Определения, которые удержаны во взаимодействии как различные, суть (а) в себе одно и то же; одна сторона также есть причина, первоначальна, активна, пассивна и т.д., как и другая. Точно также предполагание другого определения и действие на него, непосредственная изначальность и положенность посредством смены, суть одни и те же в обеих сторонах. Вследствие своей непосредственности причина, принимаемая как первая, пассивна, есть положенность и действие.

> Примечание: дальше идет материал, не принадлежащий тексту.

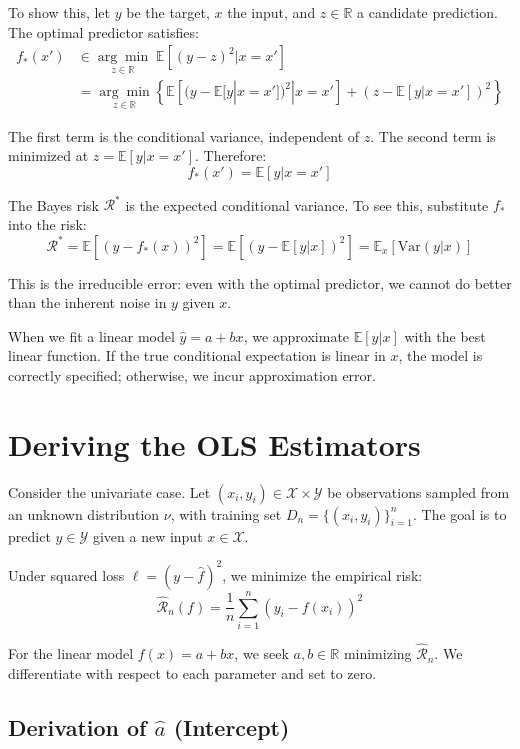 \documentclass[main.tex]{subfiles}
\begin{document}
To show this, let $y$ be the target, $x$ the input, and $z \in \mathbb{R}$ a candidate prediction. The optimal predictor satisfies:
\begin{align}
f_*(x') &\in \underset{z \in \mathbb{R}}{\arg\min} \; \mathbb{E}\left[(y - z)^2 | x = x'\right] \\[8pt]
&= \underset{z \in \mathbb{R}}{\arg\min} \left\{ \mathbb{E}\left[(y - \mathbb{E}[y|x=x'])^2 | x = x'\right] + (z - \mathbb{E}[y|x=x'])^2 \right\}
\end{align}

The first term is the conditional variance, independent of $z$. The second term is minimized at $z = \mathbb{E}[y|x=x']$. Therefore:
$$f_*(x') = \mathbb{E}[y | x = x']$$

The Bayes risk $\mathcal{R}^*$ is the expected conditional variance. To see this, substitute $f_*$ into the risk:
$$\mathcal{R}^* = \mathbb{E}[(y - f_*(x))^2] = \mathbb{E}[(y - \mathbb{E}[y|x])^2] = \mathbb{E}_x\left[\text{Var}(y|x)\right]$$

This is the irreducible error: even with the optimal predictor, we cannot do better than the inherent noise in $y$ given $x$.

When we fit a linear model $\hat{y} = a + bx$, we approximate $\mathbb{E}[y|x]$ with the best linear function. If the true conditional expectation is linear in $x$, the model is correctly specified; otherwise, we incur approximation error.

\needspace{0.33\textheight}
\section{Deriving the OLS Estimators}

Consider the univariate case. Let $(x_i, y_i) \in \mathcal{X} \times \mathcal{Y}$ be observations sampled from an unknown distribution $\nu$, with training set $D_n = \{(x_i, y_i)\}_{i=1}^{n}$. The goal is to predict $y \in \mathcal{Y}$ given a new input $x \in \mathcal{X}$.

Under squared loss $\ell = (y - \hat{f})^2$, we minimize the empirical risk:
$$\hat{\mathcal{R}}_n(f) = \frac{1}{n} \sum_{i=1}^{n} (y_i - f(x_i))^2$$

For the linear model $f(x) = a + bx$, we seek $a, b \in \mathbb{R}$ minimizing $\hat{\mathcal{R}}_n$. We differentiate with respect to each parameter and set to zero.

\subsection{Derivation of $\hat{a}$ (Intercept)}
\end{document}
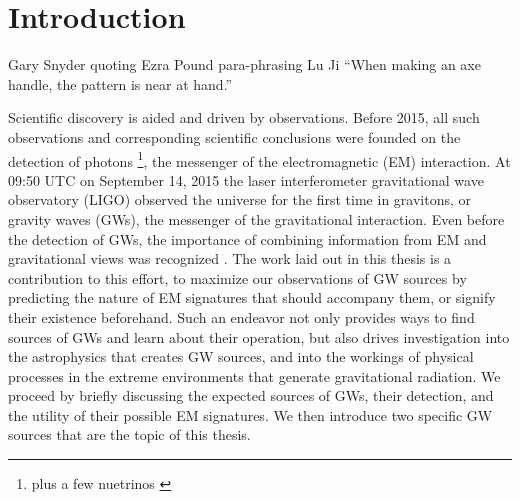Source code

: \chapter[Introduction]{Introduction} \label{ch:intro}







\vspace{-16pt} \begin{chapquote}{Gary Snyder quoting Ezra Pound para-phrasing Lu Ji} \singlespacing ``When making an axe handle, the pattern is near at hand.'' 
 \end{chapquote} \vspace{-8pt}
\noindent\makebox[\linewidth]{\rule{0.5\textwidth}{0.5pt}} \vspace{1pt}




Scientific discovery is aided and driven by observations. Before 2015, all
such observations and corresponding scientific conclusions were founded on the
detection of photons \footnote{plus a few nuetrinos \citep{}}, the messenger
of the electromagnetic (EM) interaction. At 09:50 UTC on September 14, 2015
the laser interferometer gravitational wave observatory (LIGO) observed the
universe for the first time in gravitons, or gravity waves (GWs), the
messenger of the gravitational interaction. Even before the detection of GWs,
the importance of combining information from EM and gravitational views was
recognized \citep[\textit{See e.g.}][for some early discussions]{first EM
mentions}. The work laid out in this thesis is a contribution to this effort,
to maximize our observations of GW sources by predicting the nature of EM
signatures that should accompany them, or signify their existence beforehand.
Such an endeavor not only provides ways to find sources of GWs and learn about
their operation, but also drives investigation into the astrophysics that
creates GW sources, and into the workings of physical processes in the extreme
environments that generate gravitational radiation. We proceed by briefly
discussing the expected sources of GWs, their detection, and the utility of
their possible EM signatures. We then introduce two specific GW sources that
are the topic of this thesis.


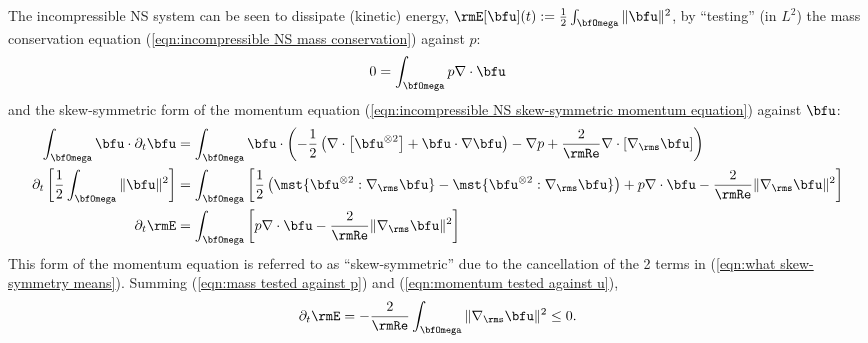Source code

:     The incompressible NS system can be seen to dissipate (kinetic) energy, $\rmE[\bfu](t)  :=  \frac{1}{2}\int_{\bfOmega}\|\bfu\|^{2}$, by ``testing'' (in $L^{2}$) the mass conservation equation (\ref{eqn:incompressible NS mass conservation}) against $p$:
    \begin{equation}\label{eqn:mass tested against p}
        0  =  \int_{\bfOmega}p\nabla\cdot\bfu
    \end{equation}
    and the skew-symmetric form of the momentum equation (\ref{eqn:incompressible NS skew-symmetric momentum equation}) against $\bfu$:
    \begin{align}
        \int_{\bfOmega}\bfu\cdot\partial_{t}\bfu  &=  \int_{\bfOmega}\bfu\cdot\left(- \frac{1}{2}\left(\nabla\cdot\left[\bfu^{\otimes 2}\right] + \bfu\cdot\nabla\bfu\right) - \nabla p + \frac{2}{\rmRe}\nabla\cdot[\nabla_{\rms}\bfu]\right)  \\
        \partial_{t}\left[\frac{1}{2}\int_{\bfOmega}\|\bfu\|^{2}\right]  &=  \int_{\bfOmega}\left[\frac{1}{2}\left(\mst{\bfu^{\otimes 2}:\nabla_{\rms}\bfu} - \mst{\bfu^{\otimes 2}:\nabla_{\rms}\bfu}\right) + p\nabla\cdot\bfu - \frac{2}{\rmRe}\|\nabla_{\rms}\bfu\|^{2}\right]  \label{eqn:what skew-symmetry means}  \\
        \partial_{t}\rmE  &=  \int_{\bfOmega}\left[p\nabla\cdot\bfu - \frac{2}{\rmRe}\|\nabla_{\rms}\bfu\|^{2}\right]  \label{eqn:momentum tested against u}
    \end{align}
    This form of the momentum equation is referred to as ``skew-symmetric'' due to the cancellation of the 2 terms in (\ref{eqn:what skew-symmetry means}). Summing (\ref{eqn:mass tested against p}) and (\ref{eqn:momentum tested against u}),
    \begin{equation}
        \partial_{t}\rmE  =  - \frac{2}{\rmRe}\int_{\bfOmega}\|\nabla_{\rms}\bfu\|^{2}  \leq  0.
    \end{equation}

Различие названных выше двух причин поэтому бессодержательно, и, собственно говоря, в себе существует лишь одна причина, которая столь же снимает себя как субстанцию в своем действии, сколь и утверждает свою самостоятельность, как причины, только в этом, оказываемом ею действии.

§ 156.

Но это единство есть также и для себя, так как все это взаимное чередование моментов есть, собственно говоря, полагание причиною самой себя, и лишь это полагание есть ее бытие, Несущественность различия есть не только в себе, или наша рефлексия (предшествующий параграф), но само взаимодействие означает, что каждое из положенных определений снова снимается и превращается в противоположное, означает, следовательно, полагание той несущественности моментов, которая есть в себе. В изначальность полагается действие, т. е. изначальность снимается; действие причины становится реакцией и т. д.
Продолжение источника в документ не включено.